[Saved data entries]
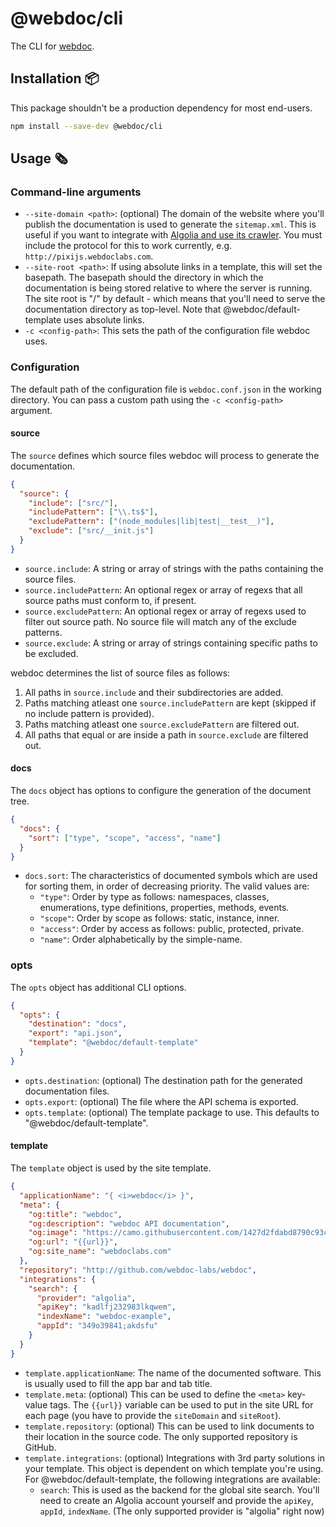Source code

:# @webdoc/cli

The CLI for [webdoc](https://github.com/webdoc-labs/webdoc/).

## Installation :package:

This package shouldn't be a production dependency for most end-users.

```bash
npm install --save-dev @webdoc/cli
```

## Usage :newspaper_roll:

### Command-line arguments

* `--site-domain <path>`: (optional) The domain of the website where you'll publish the documentation is used to
generate the `sitemap.xml`. This is useful if you want to integrate with [Algolia and use its crawler](https://www.algolia.com/products/crawler/). You must include the protocol for this to work currently, e.g. `http://pixijs.webdoclabs.com`.
* `--site-root <path>`: If using absolute links in a template, this will set the basepath. The basepath should the directory in which the documentation is being stored relative to where the server is running. The site root is "/" by default - which means that you'll need to serve the documentation directory as top-level. Note that @webdoc/default-template uses absolute links.
* `-c <config-path>`: This sets the path of the configuration file webdoc uses.

### Configuration

The default path of the configuration file is `webdoc.conf.json` in the working directory. You can pass a custom path using the `-c <config-path>` argument.

#### source

The `source` defines which source files webdoc will process to generate the documentation.

```json
{
  "source": {
    "include": ["src/"],
    "includePattern": ["\\.ts$"],
    "excludePattern": ["(node_modules|lib|test|__test__)"],
    "exclude": ["src/__init.js"]
  }
}
```
* `source.include`: A string or array of strings with the paths containing the source files.
* `source.includePattern`: An optional regex or array of regexs that all source paths must conform to, if present.
* `source.excludePattern`: An optional regex or array of regexs used to filter out source path. No source file will match any of the exclude patterns.
* `source.exclude`: A string or array of strings containing specific paths to be excluded.

webdoc determines the list of source files as follows:
1. All paths in `source.include` and their subdirectories are added.
2. Paths matching atleast one `source.includePattern` are kept (skipped if no include pattern is provided).
3. Paths matching atleast one `source.excludePattern` are filtered out.
4. All paths that equal or are inside a path in `source.exclude` are filtered out.

#### docs

The `docs` object has options to configure the generation of the document tree.

```json
{
  "docs": {
    "sort": ["type", "scope", "access", "name"]
  }
}
```

* `docs.sort`: The characteristics of documented symbols which are used for sorting them, in order of decreasing priority. The valid values are:
  * `"type"`: Order by type as follows: namespaces, classes, enumerations, type definitions, properties, methods, events.
  * `"scope"`: Order by scope as follows: static, instance, inner.
  * `"access"`: Order by access as follows: public, protected, private.
  * `"name"`: Order alphabetically by the simple-name.

### opts

The `opts` object has additional CLI options.

```json
{
  "opts": {
    "destination": "docs",
    "export": "api.json",
    "template": "@webdoc/default-template"
  }
}
```

* `opts.destination`: (optional) The destination path for the generated documentation files.
* `opts.export`: (optional) The file where the API schema is exported.
* `opts.template`: (optional) The template package to use. This defaults to "@webdoc/default-template".

#### template

The `template` object is used by the site template.

```json
{
  "applicationName": "{ <i>webdoc</i> }",
  "meta": {
    "og:title": "webdoc",
    "og:description": "webdoc API documentation",
    "og:image": "https://camo.githubusercontent.com/1427d2fdabd8790c93ca05cbfb653e2c6a8ab5694e671a04aa3af3fcef313539/68747470733a2f2f692e6962622e636f2f5a4850395044382f4c6f676f2d4672616d652d352e706e67",
    "og:url": "{{url}}",
    "og:site_name": "webdoclabs.com"
  },
  "repository": "http://github.com/webdoc-labs/webdoc",
  "integrations": {
    "search": {
      "provider": "algolia",
      "apiKey": "kadlfj232983lkqwem",
      "indexName": "webdoc-example",
      "appId": "349o39841;akdsfu"
    }
  }
}
```

* `template.applicationName`: The name of the documented software. This is usually used to fill the app bar and tab title.
* `template.meta`: (optional) This can be used to define the `<meta>` key-value tags. The `{{url}}` variable can be used
  to put in the site URL for each page (you have to provide the `siteDomain` and `siteRoot`).
* `template.repository`: (optional) This can be used to link documents to their location in the source code. The only supported repository is GitHub.
* `template.integrations`: (optional) Integrations with 3rd party solutions in your template. This object is dependent on which template you're using. For @webdoc/default-template, the following integrations are available:
  * `search`: This is used as the backend for the global site search. You'll need to create an Algolia account yourself and provide
    the `apiKey`, `appId`, `indexName`. (The only supported provider is "algolia" right now)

**Goal of the exercise**
Could you write out, exactly as they stand, only the lines above that begin at the line with "4. All paths" and stop after the line with "static, instance, inner."?

**Answer to this exercise**
4. All paths that equal or are inside a path in `source.exclude` are filtered out.

#### docs

The `docs` object has options to configure the generation of the document tree.

```json
{
  "docs": {
    "sort": ["type", "scope", "access", "name"]
  }
}
```

* `docs.sort`: The characteristics of documented symbols which are used for sorting them, in order of decreasing priority. The valid values are:
  * `"type"`: Order by type as follows: namespaces, classes, enumerations, type definitions, properties, methods, events.
  * `"scope"`: Order by scope as follows: static, instance, inner.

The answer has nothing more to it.